Where previously discounts were reserved for key suppliers, automating a SCF programme potentially widens a company’s ability to offer discounted early payments to more suppliers. But if a treasurer is to engage in a SCF programme, which form of B2B dematerialisation is appropriate for their company? Initially we introduced the common methods of removing paper from the process, and this analysis has particular relevance for a treasurer.
- EDI e-invoicing: EDI has the longest history of all e-invoicing models and has been evolving since the late 1960s. EDI matured in the 1990s and rapidly became the de-facto method of global B2B communication between trading partners within direct material spend. This means that the majority of spend over EDI will be mid-to-high value transactions and are attractive financing candidates. The global nature of EDI networks also provides penetration across multiple geographies.
- Web e-invoicing: Web e-invoicing has a shorter history, and has focused on the tax compliance element of invoicing electronically. A multitude of vendors are within this space, each offering different approaches to connecting suppliers. This model has been particularly successful in connecting smaller trading partners within the indirect materials space. This means that the majority of spend will be micro-to-low value, and while financing these invoices will provide value, a similar level of complexity exists for a lower return.
These two descriptions are perhaps too simplistic. Additional factors should be considered when examining different e-invoicing methods. Different types of spend may be more attractive for discounting. For example, a supplier who provides higher-margin services to your company may be more willing to accept a discount. However suppliers who are re-selling goods at lower margins are less likely to accept discounts.
SCF programmes also benefit a company’s overseas suppliers. New electronic pre-shipment trade finance instruments are being introduced that can replace an expensive letter of credit (L/C) or augment open account transactions. A bank payment obligation (BPO) is an irrevocable undertaking given by one bank to another bank that payment will be made on a specified date, after specified supply chain events have taken place.
The BPO places a legal obligation on the issuing bank to pay the recipient bank subject to the successful matching of data. In short, the BPO delivers business benefits and security equivalent to those previously obtained through a commercial letter of credit, while at the same time eliminating the drawbacks of manual processing.

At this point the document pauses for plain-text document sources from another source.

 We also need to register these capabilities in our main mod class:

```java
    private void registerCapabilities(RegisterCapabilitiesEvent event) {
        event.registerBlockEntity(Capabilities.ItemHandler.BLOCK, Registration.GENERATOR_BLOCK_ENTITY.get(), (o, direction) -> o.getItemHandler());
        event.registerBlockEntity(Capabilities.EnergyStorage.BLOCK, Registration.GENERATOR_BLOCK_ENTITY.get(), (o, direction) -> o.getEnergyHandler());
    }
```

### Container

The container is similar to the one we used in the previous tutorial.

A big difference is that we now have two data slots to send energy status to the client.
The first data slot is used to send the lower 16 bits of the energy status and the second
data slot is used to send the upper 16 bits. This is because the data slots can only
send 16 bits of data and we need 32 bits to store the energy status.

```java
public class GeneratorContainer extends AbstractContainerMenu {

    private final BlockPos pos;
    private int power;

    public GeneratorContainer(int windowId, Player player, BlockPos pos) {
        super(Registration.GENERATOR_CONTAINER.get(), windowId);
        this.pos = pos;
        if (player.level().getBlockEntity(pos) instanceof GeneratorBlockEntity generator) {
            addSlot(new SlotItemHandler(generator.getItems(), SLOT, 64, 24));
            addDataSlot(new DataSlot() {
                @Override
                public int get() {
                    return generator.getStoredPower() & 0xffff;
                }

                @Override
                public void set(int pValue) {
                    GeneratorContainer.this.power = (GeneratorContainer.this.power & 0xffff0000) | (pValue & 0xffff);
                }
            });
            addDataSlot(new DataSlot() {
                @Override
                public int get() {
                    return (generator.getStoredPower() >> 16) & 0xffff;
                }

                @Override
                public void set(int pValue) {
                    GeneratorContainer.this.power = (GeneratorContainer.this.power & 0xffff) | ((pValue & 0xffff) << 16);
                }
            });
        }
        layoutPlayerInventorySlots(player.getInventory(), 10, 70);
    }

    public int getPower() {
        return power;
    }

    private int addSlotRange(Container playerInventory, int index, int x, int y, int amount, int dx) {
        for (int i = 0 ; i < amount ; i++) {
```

Because a BPO provides payment certainty, it facilitates access to pre-shipment finance. A supplier can use a BPO as financing collateral because credit risk is transferred to the obligor bank, mitigating counterparty risk. Also, a bank can issue a BPO in the supplier’s local currency, mitigating foreign exchange (F/X) risk.
B2B Automation is a Treasury Opportunity
How suppliers fund the production of goods or services has been opaque to their customers. Without an intimate relationship with individual suppliers, a buyer’s only indication of a supplier’s financial health has been the supplier’s credit rating. With the rise of e-invoicing and increased visibility into the financial supply chain, there are new ways of providing liquidity to suppliers with better credit terms than traditional trade financing.
While the benefits of SCF for both trading counterparties are clear, buyers are sticking to tried and tested methods of optimising working capital. In a recent gtnews treasury survey nearly 50% of large UK corporate finance leaders stated they are more likely to extend supplier payment terms now than they were in 2011, increasing buyer-supplier tensions and increasing supplier credit risk.
By engaging in an e-invoicing and supply chain finance programme, treasurers can optimise their own working capital while improving processes, achieving cost savings and increasing visibility. Collaboration ensures suppliers also decrease costs, improve cash flow and have access to alternative, low-cost forms of financing.